Over here on the California Coast, however, we have two Democrats as Senators, both women- -neither of whom had to run this time- -a Democrat reëlected in a walk as Governor, albeit a brisk walk, and our local House of Representatives member in this neighborhood is also a Democrat who won with 71 percent of the vote (although down from 83 percent two years ago). So all the hoopla of the Media Elite doesn’t quite resonate.
Tim Russert sits holding up his kid’s Etch-A-Sketch board, or whatever, telling us that there are now 47 Democrats in the Senate, or is it 48, and 51 Republicans, or is it 52, and one Independent, as if we were choosing up sides for a Saturday afternoon flag-football game on the lawn.

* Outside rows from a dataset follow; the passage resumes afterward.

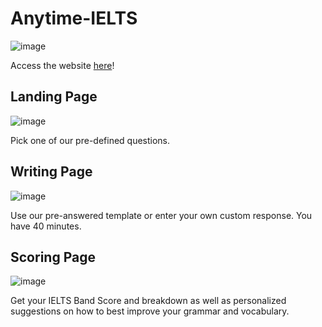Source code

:# Anytime-IELTS
![image](https://github.com/cedriclemercier/anytime-ielts/assets/53874620/a8aa271f-9c10-4012-be12-8489b733b7b3)

Access the website [here](https://anytime-ielts.vercel.app/)!

## Landing Page
![image](https://github.com/cedriclemercier/anytime-ielts/assets/53874620/3aa20c00-c95b-4e67-b06c-01cca8f12f17)

Pick one of our pre-defined questions.

## Writing Page
![image](https://github.com/cedriclemercier/anytime-ielts/assets/53874620/e7d452d1-43f0-470b-833a-d1f1c92bed7a)

Use our pre-answered template or enter your own custom response. You have 40 minutes.

## Scoring Page
![image](https://github.com/cedriclemercier/anytime-ielts/assets/53874620/f30bdfb6-249a-429b-9775-0eaad3d3b3c9)

Get your IELTS Band Score and breakdown as well as personalized suggestions on how to best improve your grammar and vocabulary.
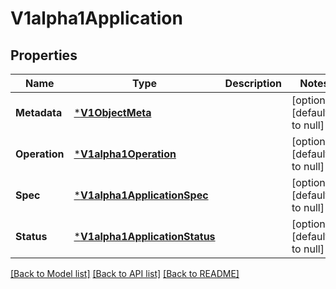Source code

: # V1alpha1Application

## Properties
Name | Type | Description | Notes
------------ | ------------- | ------------- | -------------
**Metadata** | [***V1ObjectMeta**](v1ObjectMeta.md) |  | [optional] [default to null]
**Operation** | [***V1alpha1Operation**](v1alpha1Operation.md) |  | [optional] [default to null]
**Spec** | [***V1alpha1ApplicationSpec**](v1alpha1ApplicationSpec.md) |  | [optional] [default to null]
**Status** | [***V1alpha1ApplicationStatus**](v1alpha1ApplicationStatus.md) |  | [optional] [default to null]

[[Back to Model list]](../README.md#documentation-for-models) [[Back to API list]](../README.md#documentation-for-api-endpoints) [[Back to README]](../README.md)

Guess what? It takes 60 votes to get anything done, so it doesn’t matter which team has one or two more members. They are still going to have to compromise on the big ticket items, or nothing happens.
Here in California, as everywhere across America, disgusted voters stayed away from the polls in droves. According to final figures reported in The Sacramento Bee, only 44.8 percent of registered voters bothered to cast ballots. According to The Los Angeles Times, it was the absolute lowest voter turnout since accurate record keeping began in California in 1910. And that figure is misleading because it doesn’t tell you how many people haven’t even bothered to register to vote, realizing there is no choice anywhere about anything. In actual numbers, approximately 6.9 million voters turned out in a state with 30 million citizens, 15 million of them registered voters. Pitiful.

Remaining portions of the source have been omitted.